* Task goal *
Where an entry contains a picture, skip the picture and write out everything else exactly.

* Given entries *

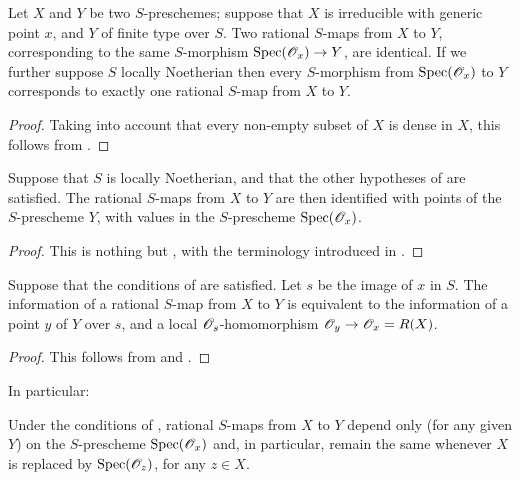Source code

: \begin{prop}[7.1.11]
\label{1.7.1.11}
Let $X$ and $Y$ be two $S$-preschemes; suppose that $X$ is irreducible with generic point $x$, and $Y$ of finite type over $S$.
Two rational $S$-maps from $X$ to $Y$, corresponding to the same $S$-morphism ${\mathop{\mathrm{Spec}}\nolimits}(\mathscr{O}_x)\to Y$, are identical.
If we further suppose $S$ locally Noetherian then every $S$-morphism from ${\mathop{\mathrm{Spec}}\nolimits}(\mathscr{O}_x)$ to $Y$ corresponds to exactly one rational $S$-map from $X$ to $Y$.
\end{prop}

\begin{proof}
\label{proof-1.7.1.11}
Taking into account that every non-empty subset of $X$ is dense in $X$, this follows from .
\end{proof}

\begin{cor}[7.1.12]
\label{1.7.1.12}
Suppose that $S$ is locally Noetherian, and that the other hypotheses of  are satisfied.
The rational $S$-maps from $X$ to $Y$ are then identified with points of the $S$-prescheme $Y$, with values in the $S$-prescheme ${\mathop{\mathrm{Spec}}\nolimits}(\mathscr{O}_x)$.
\end{cor}

\begin{proof}
\label{proof-1.7.1.12}
This is nothing but , with the terminology introduced in .
\end{proof}

\begin{cor}[7.1.13]
\label{1.7.1.13}
Suppose that the conditions of  are satisfied.
Let $s$ be the image of $x$ in $S$.
The information of a rational $S$-map from $X$ to $Y$ is equivalent to the information of a point $y$ of $Y$ over $s$, and a local $\mathscr{O}_s$-homomorphism $\mathscr{O}_y\to\mathscr{O}_x=R(X)$.
\end{cor}

\begin{proof}
\label{proof-1.7.1.13}
This follows from  and .
\end{proof}

In particular:
\begin{cor}[7.1.14]
\label{1.7.1.14}
Under the conditions of , rational $S$-maps from $X$ to $Y$ depend only (for any given $Y$) on the $S$-prescheme ${\mathop{\mathrm{Spec}}\nolimits}(\mathscr{O}_x)$ and, in particular, remain the same whenever $X$ is replaced by ${\mathop{\mathrm{Spec}}\nolimits}(\mathscr{O}_z)$, for any $z\in X$.
\end{cor}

* Finished task *
Source code

: \begin{prop}[7.1.11]
\label{1.7.1.11}
Let $X$ and $Y$ be two $S$-preschemes; suppose that $X$ is irreducible with generic point $x$, and $Y$ of finite type over $S$.
Two rational $S$-maps from $X$ to $Y$, corresponding to the same $S$-morphism ${\mathop{\mathrm{Spec}}\nolimits}(\mathscr{O}_x)\to Y$, are identical.
If we further suppose $S$ locally Noetherian then every $S$-morphism from ${\mathop{\mathrm{Spec}}\nolimits}(\mathscr{O}_x)$ to $Y$ corresponds to exactly one rational $S$-map from $X$ to $Y$.
\end{prop}

\begin{proof}
\label{proof-1.7.1.11}
Taking into account that every non-empty subset of $X$ is dense in $X$, this follows from .
\end{proof}

\begin{cor}[7.1.12]
\label{1.7.1.12}
Suppose that $S$ is locally Noetherian, and that the other hypotheses of  are satisfied.
The rational $S$-maps from $X$ to $Y$ are then identified with points of the $S$-prescheme $Y$, with values in the $S$-prescheme ${\mathop{\mathrm{Spec}}\nolimits}(\mathscr{O}_x)$.
\end{cor}

\begin{proof}
\label{proof-1.7.1.12}
This is nothing but , with the terminology introduced in .
\end{proof}

\begin{cor}[7.1.13]
\label{1.7.1.13}
Suppose that the conditions of  are satisfied.
Let $s$ be the image of $x$ in $S$.
The information of a rational $S$-map from $X$ to $Y$ is equivalent to the information of a point $y$ of $Y$ over $s$, and a local $\mathscr{O}_s$-homomorphism $\mathscr{O}_y\to\mathscr{O}_x=R(X)$.
\end{cor}

\begin{proof}
\label{proof-1.7.1.13}
This follows from  and .
\end{proof}

In particular:
\begin{cor}[7.1.14]
\label{1.7.1.14}
Under the conditions of , rational $S$-maps from $X$ to $Y$ depend only (for any given $Y$) on the $S$-prescheme ${\mathop{\mathrm{Spec}}\nolimits}(\mathscr{O}_x)$ and, in particular, remain the same whenever $X$ is replaced by ${\mathop{\mathrm{Spec}}\nolimits}(\mathscr{O}_z)$, for any $z\in X$.
\end{cor}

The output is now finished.